Document and evidence. High-risk systems need technical documentation, logging, and records of human oversight. Build the evidence trail now, while you have time, rather than assembling it under a regulator's timeline. This connects directly to building an AI governance framework for the enterprise that keeps the documentation current rather than letting it drift.
Put human oversight in place. For high-risk systems the Act expects meaningful human review, not a rubber stamp. Decide who is accountable, what they can see, and when they can intervene.
How this sits alongside the FCA and PRA
UK financial firms have a second regime to satisfy. The FCA and PRA have chosen to govern AI through existing rules and the Senior Managers regime rather than a separate AI rulebook, and they expect clear accountability for AI-influenced decisions and evidence of human oversight. Our CISO guide to the EU AI Act goes deeper on the obligations, and the same evidence trail feeds an AI audit trail for compliance that a UK supervisor will also expect.
The good news is that the two regimes ask for much of the same evidence. A clean inventory of AI use, a record of how decisions are overseen, and documentation that a third party can follow will serve both the EU AI Act and your UK supervisor. Do the discovery and governance work once, and most of it counts twice.

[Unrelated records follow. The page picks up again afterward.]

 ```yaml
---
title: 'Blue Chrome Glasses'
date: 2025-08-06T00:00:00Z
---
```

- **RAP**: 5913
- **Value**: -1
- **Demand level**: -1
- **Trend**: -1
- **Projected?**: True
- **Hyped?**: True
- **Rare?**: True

The deadline is the easy part to plan for
A fixed date is a gift, because it lets you work backwards. The harder truth is that most firms are not behind on documentation. They are behind on visibility. They cannot classify their AI use because they have never mapped it.
That is the gap to close first. Start with what is actually happening across your tools and your data, then classify, document, and oversee from a position of fact. With a few weeks still on the clock before 2 August, the firms that move now will face the deadline with evidence rather than guesswork.